-------- RECORDS PROVIDED --------

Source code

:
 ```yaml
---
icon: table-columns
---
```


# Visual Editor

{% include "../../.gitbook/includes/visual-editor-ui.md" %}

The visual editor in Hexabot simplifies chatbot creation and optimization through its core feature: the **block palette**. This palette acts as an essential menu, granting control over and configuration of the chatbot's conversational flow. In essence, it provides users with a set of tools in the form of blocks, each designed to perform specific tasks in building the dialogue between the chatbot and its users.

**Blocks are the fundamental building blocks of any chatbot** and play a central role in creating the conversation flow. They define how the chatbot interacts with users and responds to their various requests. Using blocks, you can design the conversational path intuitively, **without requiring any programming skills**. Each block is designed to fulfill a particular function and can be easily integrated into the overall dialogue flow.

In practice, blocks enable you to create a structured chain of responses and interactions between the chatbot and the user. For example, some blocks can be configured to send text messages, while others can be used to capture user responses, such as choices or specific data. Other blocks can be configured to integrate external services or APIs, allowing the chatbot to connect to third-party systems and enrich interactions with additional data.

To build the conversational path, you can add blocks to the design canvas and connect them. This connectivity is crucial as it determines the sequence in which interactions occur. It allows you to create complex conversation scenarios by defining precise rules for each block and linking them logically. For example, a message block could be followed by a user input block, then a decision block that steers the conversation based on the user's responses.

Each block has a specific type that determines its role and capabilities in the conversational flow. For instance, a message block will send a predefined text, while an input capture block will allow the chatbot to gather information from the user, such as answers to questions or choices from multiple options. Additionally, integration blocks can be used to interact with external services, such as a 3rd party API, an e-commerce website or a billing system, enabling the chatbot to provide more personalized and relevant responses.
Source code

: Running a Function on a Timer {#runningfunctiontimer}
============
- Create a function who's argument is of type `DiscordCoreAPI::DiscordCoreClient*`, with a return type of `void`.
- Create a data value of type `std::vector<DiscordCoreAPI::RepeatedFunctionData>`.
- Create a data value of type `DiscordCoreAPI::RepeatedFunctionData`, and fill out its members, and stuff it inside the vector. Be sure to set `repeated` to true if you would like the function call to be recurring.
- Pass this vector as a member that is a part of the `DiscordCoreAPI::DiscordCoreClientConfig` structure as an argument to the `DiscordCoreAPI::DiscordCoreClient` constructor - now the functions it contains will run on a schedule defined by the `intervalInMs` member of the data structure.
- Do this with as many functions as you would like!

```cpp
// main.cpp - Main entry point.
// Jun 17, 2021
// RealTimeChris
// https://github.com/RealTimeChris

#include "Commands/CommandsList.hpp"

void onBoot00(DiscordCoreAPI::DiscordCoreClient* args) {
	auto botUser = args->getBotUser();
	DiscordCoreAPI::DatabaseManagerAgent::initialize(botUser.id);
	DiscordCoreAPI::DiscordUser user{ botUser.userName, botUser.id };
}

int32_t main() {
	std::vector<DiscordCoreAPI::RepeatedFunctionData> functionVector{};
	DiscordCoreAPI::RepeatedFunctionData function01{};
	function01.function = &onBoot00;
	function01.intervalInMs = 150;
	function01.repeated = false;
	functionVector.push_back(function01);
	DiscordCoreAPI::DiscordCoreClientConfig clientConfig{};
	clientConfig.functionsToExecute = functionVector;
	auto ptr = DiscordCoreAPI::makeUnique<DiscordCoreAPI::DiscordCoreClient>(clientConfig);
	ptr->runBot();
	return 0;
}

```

--------

**INSTRUCTIONS TO FOLLOW:**
Reproduce the material above exactly, beginning at its first line and ending with the line that holds "In practice, blocks". Include nothing else.

**ANSWER TO THE PROBLEM:**
Source code

:
 ```yaml
---
icon: table-columns
---
```


# Visual Editor

{% include "../../.gitbook/includes/visual-editor-ui.md" %}

The visual editor in Hexabot simplifies chatbot creation and optimization through its core feature: the **block palette**. This palette acts as an essential menu, granting control over and configuration of the chatbot's conversational flow. In essence, it provides users with a set of tools in the form of blocks, each designed to perform specific tasks in building the dialogue between the chatbot and its users.

**Blocks are the fundamental building blocks of any chatbot** and play a central role in creating the conversation flow. They define how the chatbot interacts with users and responds to their various requests. Using blocks, you can design the conversational path intuitively, **without requiring any programming skills**. Each block is designed to fulfill a particular function and can be easily integrated into the overall dialogue flow.

In practice, blocks enable you to create a structured chain of responses and interactions between the chatbot and the user. For example, some blocks can be configured to send text messages, while others can be used to capture user responses, such as choices or specific data. Other blocks can be configured to integrate external services or APIs, allowing the chatbot to connect to third-party systems and enrich interactions with additional data.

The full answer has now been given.